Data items
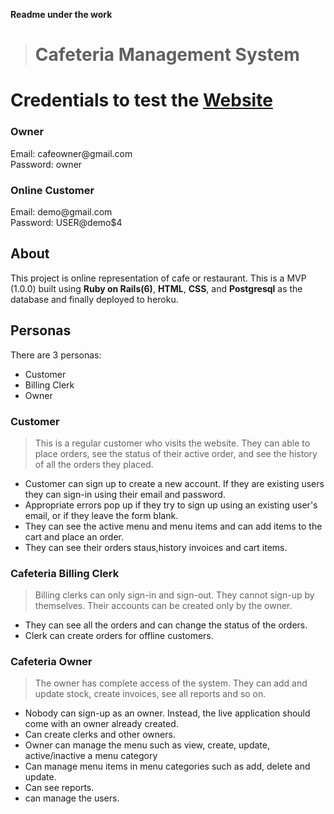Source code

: **Readme under the work**

> <h1>Cafeteria Management System</h1>



# Credentials to test the [Website](https://yaswantth-cafeteria-management.herokuapp.com/)

<h3>Owner</h3>
  Email: cafeowner@gmail.com<br>
  Password: owner
  
<h3>Online Customer</h3>
  Email: demo@gmail.com<br>
  Password: USER@demo$4

<h2>About</h2>

This project is online representation of cafe or restaurant. This is a MVP (1.0.0) built using **Ruby on Rails(6)**, **HTML**, **CSS**, and **Postgresql** as the database and finally deployed to heroku.


<h2>Personas</h2>

There are 3 personas:

- Customer
- Billing Clerk
- Owner


<h3>Customer</h3>

> This is a regular customer who visits the website. They can able to place orders, see the status of their active order, and see the history of all the orders they placed.

- Customer can sign up to create a new account. If they are existing users they can sign-in using their email and password.
- Appropriate errors pop up if they try to sign up using an existing user's email, or if they leave the form blank.
- They can see the active menu and menu items and can add items to the cart and place an order.
- They can see their orders staus,history invoices and cart items.



<h3>Cafeteria Billing Clerk</h3>

> Billing clerks can only sign-in and sign-out. They cannot sign-up by themselves. Their accounts can be created only by the owner.

- They can see all the orders and can change the status of the orders.
- Clerk can create orders for offline customers.

<h3>Cafeteria Owner</h3>

> The owner has complete access of the system. They can add and update stock, create invoices, see all reports and so on.

- Nobody can sign-up as an owner. Instead, the live application should come with an owner already created.
- Can create clerks and other owners.
- Owner can manage the menu such as view, create, update, active/inactive a menu category
- Can manage menu items in menu categories such as add, delete and update.
- Can see reports.
- can manage the users.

◆ **Exercise directions**
Copy out exactly, with no pictures, the lines of the data from the first one through the line bearing "<h2>About</h2>".

◆ **Output**
Source code

: **Readme under the work**

> <h1>Cafeteria Management System</h1>



# Credentials to test the [Website](https://yaswantth-cafeteria-management.herokuapp.com/)

<h3>Owner</h3>
  Email: cafeowner@gmail.com<br>
  Password: owner
  
<h3>Online Customer</h3>
  Email: demo@gmail.com<br>
  Password: USER@demo$4

<h2>About</h2>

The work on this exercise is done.